Путевка в жизнь
Шестого января 1940 года Левка снова работал на утреннике. Вечернего концерта не было. Мальчик возвращался домой вместе с пианистом и по дороге рассказал ему о своей жизни.
— Ты знаешь, Левка, как ни странно, но, кажется, я могу тебе помочь. Вчера в цирке состоялась премьера. С сегодняшнего вечера я начинаю играть там в оркестре: заболел пианист. Дирижер — мой друг. Я слышал от него, что
в цирке нужен такой пацан, как ты.
— Что вы говорите! — с надеждой воскликнул Левка.
— Ну да! Я бы сразу сказал о тебе, но я ведь не знал твоих планов. Сейчас там репетиция. Вчера смотрели каких-то ребят, может, уже взяли. Договоримся так: если мальчик не нужен, я не зайду, нужен — заскочу перед представлением.
Левка опечалился. Глянув на его лицо, пианист сказал:
— А впрочем, зайду в любом случае, проведу тебя в цирк. Не был еще? Вот и сходишь.
Левка пришел домой, лег на ящик, с нетерпением ожидал вечера, гадая о мальчишках-конкурентах. Около шести пришел пианист. Левка тут же поднялся с постели.
— Вы идите через проходную, я другим ходом, — сказал Левка, поспешно натягивая на себя пальто.

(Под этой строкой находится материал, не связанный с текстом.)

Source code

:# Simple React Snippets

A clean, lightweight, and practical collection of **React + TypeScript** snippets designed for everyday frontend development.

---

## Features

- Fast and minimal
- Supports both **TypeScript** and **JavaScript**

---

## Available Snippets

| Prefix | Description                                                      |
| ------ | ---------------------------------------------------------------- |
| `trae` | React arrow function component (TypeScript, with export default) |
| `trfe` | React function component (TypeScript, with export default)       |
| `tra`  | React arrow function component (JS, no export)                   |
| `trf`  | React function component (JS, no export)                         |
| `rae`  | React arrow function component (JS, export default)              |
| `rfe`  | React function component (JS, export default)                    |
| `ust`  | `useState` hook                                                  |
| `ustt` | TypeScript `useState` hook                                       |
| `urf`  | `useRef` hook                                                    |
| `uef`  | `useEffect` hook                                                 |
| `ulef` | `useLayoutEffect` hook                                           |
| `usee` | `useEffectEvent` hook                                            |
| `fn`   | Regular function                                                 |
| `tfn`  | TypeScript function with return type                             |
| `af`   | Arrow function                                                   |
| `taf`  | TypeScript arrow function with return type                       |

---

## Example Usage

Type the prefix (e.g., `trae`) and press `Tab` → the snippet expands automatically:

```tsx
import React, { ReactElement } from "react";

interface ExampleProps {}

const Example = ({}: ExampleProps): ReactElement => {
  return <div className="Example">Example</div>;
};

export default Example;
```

Поясницу ломило так, что он еле перелез через ворота. Пианист уже стоял на улице, Было сумеречно.
— Что, здорово болит? А если просматриваться придется?
— А придется? Придется? Как там, в цирке? — спросил Левка, задыхаясь от волнения.
— Моли бога, чтобы понравился. Молодые артисты братья Волжанские готовят какой-то номер с лягушками. Они уже выбрали двух пацанов, но, если ты окажешься лучше, — возьмут тебя.
— Ой, спасибо, ой, какое вам спасибо! — еще больше заволновался мальчик. —Я знаю такой номер. Наверно, придется глотать лягушек, но в все равно согласен. Я хоть керосин, хоть бензин согласен пить, лишь бы в цирк взяли!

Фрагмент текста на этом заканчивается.